_What to produce_:
Please repeat every line below exactly, from the first to the last.

[Data entries]
=======

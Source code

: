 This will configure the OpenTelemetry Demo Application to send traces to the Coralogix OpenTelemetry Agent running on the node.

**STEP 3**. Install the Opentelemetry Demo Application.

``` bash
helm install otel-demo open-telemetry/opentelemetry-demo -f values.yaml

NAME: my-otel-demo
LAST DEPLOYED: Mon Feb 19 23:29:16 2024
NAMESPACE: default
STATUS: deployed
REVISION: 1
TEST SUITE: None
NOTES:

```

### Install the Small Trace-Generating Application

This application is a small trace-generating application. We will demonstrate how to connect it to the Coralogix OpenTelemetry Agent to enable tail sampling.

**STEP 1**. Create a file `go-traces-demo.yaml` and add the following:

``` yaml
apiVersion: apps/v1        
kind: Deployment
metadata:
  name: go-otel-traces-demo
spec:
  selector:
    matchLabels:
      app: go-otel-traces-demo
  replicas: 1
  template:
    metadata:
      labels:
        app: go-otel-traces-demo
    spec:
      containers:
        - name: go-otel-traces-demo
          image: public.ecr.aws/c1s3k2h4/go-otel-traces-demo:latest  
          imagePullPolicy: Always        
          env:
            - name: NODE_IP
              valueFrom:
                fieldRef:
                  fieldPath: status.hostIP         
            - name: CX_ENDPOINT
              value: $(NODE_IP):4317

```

=======

_Task output_:
Source code

: This will configure the OpenTelemetry Demo Application to send traces to the Coralogix OpenTelemetry Agent running on the node.

**STEP 3**. Install the Opentelemetry Demo Application.

``` bash
helm install otel-demo open-telemetry/opentelemetry-demo -f values.yaml

NAME: my-otel-demo
LAST DEPLOYED: Mon Feb 19 23:29:16 2024
NAMESPACE: default
STATUS: deployed
REVISION: 1
TEST SUITE: None
NOTES:

```

### Install the Small Trace-Generating Application

This application is a small trace-generating application. We will demonstrate how to connect it to the Coralogix OpenTelemetry Agent to enable tail sampling.

**STEP 1**. Create a file `go-traces-demo.yaml` and add the following:

``` yaml
apiVersion: apps/v1        
kind: Deployment
metadata:
  name: go-otel-traces-demo
spec:
  selector:
    matchLabels:
      app: go-otel-traces-demo
  replicas: 1
  template:
    metadata:
      labels:
        app: go-otel-traces-demo
    spec:
      containers:
        - name: go-otel-traces-demo
          image: public.ecr.aws/c1s3k2h4/go-otel-traces-demo:latest  
          imagePullPolicy: Always        
          env:
            - name: NODE_IP
              valueFrom:
                fieldRef:
                  fieldPath: status.hostIP         
            - name: CX_ENDPOINT
              value: $(NODE_IP):4317

```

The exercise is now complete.